- _Aim of the task_
For each line of the data below that includes the string "dépend", count one, and answer with the sum only.

Source texts of formatted documents
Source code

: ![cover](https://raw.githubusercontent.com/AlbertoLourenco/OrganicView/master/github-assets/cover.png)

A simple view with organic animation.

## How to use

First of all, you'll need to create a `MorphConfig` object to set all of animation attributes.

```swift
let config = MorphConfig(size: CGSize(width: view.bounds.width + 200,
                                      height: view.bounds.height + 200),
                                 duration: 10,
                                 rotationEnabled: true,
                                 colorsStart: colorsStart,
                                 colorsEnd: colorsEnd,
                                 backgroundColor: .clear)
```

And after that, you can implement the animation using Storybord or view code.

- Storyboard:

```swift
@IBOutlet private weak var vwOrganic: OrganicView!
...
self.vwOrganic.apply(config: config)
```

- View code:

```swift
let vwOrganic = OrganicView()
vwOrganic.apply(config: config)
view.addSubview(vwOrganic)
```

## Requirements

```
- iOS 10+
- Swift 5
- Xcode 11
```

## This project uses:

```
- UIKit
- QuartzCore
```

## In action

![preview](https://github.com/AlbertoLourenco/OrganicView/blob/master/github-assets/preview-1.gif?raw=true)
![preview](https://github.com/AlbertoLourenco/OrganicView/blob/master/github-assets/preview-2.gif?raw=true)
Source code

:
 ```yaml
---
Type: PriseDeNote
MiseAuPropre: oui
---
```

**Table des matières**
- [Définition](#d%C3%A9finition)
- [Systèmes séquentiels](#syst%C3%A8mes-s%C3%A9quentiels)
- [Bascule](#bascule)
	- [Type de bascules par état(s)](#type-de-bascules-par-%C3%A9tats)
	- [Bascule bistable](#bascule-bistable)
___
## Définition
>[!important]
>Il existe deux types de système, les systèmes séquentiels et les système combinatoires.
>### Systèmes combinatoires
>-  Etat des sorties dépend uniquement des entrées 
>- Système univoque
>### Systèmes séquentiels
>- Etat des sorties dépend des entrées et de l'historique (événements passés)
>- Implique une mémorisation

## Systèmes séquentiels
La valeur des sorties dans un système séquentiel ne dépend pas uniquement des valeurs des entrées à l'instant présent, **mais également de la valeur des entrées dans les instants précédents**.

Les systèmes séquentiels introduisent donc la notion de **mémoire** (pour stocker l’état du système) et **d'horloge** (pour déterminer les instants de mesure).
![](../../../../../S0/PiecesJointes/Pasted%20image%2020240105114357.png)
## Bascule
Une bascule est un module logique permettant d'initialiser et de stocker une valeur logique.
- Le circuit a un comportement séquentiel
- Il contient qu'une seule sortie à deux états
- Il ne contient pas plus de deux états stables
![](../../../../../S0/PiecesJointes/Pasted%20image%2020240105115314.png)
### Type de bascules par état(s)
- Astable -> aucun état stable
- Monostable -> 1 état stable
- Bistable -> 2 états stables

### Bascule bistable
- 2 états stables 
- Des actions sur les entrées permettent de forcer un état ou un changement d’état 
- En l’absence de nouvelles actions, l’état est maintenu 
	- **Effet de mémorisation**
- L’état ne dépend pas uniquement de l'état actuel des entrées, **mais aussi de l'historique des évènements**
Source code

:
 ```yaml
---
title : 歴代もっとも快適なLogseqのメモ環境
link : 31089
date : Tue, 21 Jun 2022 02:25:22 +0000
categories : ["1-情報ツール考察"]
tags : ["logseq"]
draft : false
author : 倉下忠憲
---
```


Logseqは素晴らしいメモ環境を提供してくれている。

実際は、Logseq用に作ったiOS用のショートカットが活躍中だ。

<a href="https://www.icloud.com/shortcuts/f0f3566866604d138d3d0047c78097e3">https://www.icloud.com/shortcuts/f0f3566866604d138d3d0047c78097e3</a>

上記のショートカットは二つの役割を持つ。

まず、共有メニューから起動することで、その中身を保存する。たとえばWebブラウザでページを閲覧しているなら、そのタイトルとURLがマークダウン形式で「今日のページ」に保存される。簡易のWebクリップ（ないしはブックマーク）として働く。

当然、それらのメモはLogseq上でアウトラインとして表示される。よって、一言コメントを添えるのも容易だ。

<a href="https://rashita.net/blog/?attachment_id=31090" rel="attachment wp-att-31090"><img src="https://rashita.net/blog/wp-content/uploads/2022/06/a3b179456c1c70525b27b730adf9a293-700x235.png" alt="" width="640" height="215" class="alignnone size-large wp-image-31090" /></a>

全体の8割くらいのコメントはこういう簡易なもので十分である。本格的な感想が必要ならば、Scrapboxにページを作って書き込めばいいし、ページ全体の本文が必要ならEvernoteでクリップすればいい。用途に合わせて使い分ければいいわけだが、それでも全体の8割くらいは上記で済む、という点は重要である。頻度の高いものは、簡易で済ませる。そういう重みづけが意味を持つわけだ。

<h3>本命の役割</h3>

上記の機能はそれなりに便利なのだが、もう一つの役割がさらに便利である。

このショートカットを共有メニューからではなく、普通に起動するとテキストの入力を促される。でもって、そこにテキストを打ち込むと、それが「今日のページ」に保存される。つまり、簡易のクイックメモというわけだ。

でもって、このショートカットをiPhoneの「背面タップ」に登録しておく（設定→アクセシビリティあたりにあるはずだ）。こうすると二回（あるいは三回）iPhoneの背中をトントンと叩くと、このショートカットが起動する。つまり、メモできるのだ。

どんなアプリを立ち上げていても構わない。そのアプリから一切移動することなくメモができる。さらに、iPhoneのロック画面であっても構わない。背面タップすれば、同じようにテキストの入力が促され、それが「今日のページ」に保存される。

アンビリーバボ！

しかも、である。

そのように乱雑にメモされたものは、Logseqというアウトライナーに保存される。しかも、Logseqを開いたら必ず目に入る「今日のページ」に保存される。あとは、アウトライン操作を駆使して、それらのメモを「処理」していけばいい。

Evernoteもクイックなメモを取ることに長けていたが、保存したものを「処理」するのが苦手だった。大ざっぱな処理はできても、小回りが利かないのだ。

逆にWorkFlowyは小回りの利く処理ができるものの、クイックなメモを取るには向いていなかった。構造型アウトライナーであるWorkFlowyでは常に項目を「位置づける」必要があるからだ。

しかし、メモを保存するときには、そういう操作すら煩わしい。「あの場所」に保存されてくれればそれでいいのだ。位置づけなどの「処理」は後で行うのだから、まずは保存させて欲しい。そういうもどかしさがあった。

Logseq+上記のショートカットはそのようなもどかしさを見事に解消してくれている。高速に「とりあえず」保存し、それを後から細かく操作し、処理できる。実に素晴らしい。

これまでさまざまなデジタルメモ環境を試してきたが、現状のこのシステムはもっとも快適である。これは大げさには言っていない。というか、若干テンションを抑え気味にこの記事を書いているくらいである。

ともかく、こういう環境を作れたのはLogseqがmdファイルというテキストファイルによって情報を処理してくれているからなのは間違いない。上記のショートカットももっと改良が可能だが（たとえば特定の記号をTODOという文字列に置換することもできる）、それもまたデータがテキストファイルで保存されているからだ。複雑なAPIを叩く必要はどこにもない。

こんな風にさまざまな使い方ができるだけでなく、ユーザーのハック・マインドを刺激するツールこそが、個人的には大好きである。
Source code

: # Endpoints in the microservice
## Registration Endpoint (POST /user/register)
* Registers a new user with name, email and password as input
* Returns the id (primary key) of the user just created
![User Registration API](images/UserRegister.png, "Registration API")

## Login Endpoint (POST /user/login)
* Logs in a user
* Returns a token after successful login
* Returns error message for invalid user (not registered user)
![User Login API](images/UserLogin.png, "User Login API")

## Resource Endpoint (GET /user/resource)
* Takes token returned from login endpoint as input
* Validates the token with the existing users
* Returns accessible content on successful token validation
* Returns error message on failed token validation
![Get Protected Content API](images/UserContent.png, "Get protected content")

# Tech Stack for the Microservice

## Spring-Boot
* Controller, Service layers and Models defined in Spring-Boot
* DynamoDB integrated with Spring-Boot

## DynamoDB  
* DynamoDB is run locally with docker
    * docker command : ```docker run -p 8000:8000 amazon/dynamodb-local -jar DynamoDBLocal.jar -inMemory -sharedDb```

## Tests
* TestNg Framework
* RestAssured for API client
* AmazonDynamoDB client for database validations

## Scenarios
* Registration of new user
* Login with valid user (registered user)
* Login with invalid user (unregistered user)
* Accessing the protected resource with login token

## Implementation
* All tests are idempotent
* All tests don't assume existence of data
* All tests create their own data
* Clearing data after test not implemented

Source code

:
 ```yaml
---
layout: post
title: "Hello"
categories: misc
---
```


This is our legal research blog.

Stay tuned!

- _Written answer_
4